During the economic boom there were far more resorts, as many as 700, but when the economy stalled, many operators were forced to close down. The arrival of snowboarding changed everything. Why? Because the third and most important difference between Western and Japanese resorts is the bone-dry powder snow that is reliably and generously dispersed across the mountains. Hokkaido Island is a genuine paradise for powder hounds. Hokkaido comprises the region around Sapporo, which hosted the Olympic winter games in 1972, the ski resort of Niseko United with its 29 lifts and 55 kilometers of ski runs, and Yoichi and Otaru on the east coast, where cold air flows in from Siberia, bringing with it humidity from the ocean. Nagano on the main island of Honshu hosted the 1998 games. Connoisseurs consider Nozawa Onsen, situated 46 kilometers north of the city, to be among one of the best ski resorts in the world. Visitors have long come from further afield than Japan: China, the Pacific region, Europe and the U.S. Those who would like to indulge in a particular treat have themselves pulled up into the unspoiled, white silence by a caterpillar tractor or a helicopter. Face downhill, breathe in deeply and off you go on the run of a lifetime!

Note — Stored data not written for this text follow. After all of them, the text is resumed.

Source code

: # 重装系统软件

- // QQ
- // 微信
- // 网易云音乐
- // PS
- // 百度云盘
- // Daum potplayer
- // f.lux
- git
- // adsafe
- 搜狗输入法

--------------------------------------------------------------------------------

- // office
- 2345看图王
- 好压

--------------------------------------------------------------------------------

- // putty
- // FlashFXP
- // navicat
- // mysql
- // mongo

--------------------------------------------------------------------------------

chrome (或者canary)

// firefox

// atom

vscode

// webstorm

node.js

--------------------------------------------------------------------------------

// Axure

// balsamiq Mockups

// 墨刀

Satoshi Takae, the young man from Tokyo, has been exerting himself on the slopes all day. He has ridden to the top and sped downhill as many times as his ski pass would allow him. Now, surrounded by glittering frost, he floats in the comfortable hot waters of an onsen and looks up into the clear, starry night skies. For a few seconds, he holds his breath. That is what eternity must feel like. On Monday, he will be back, forging ahead on his career path, but the hustle and bustle of the big city will not cause him undue stress. At home, in his tiny apartment, his snowboard hangs on the wall like a trophy. The season has only just begun, and in Japan, happily, the mountains are never far away.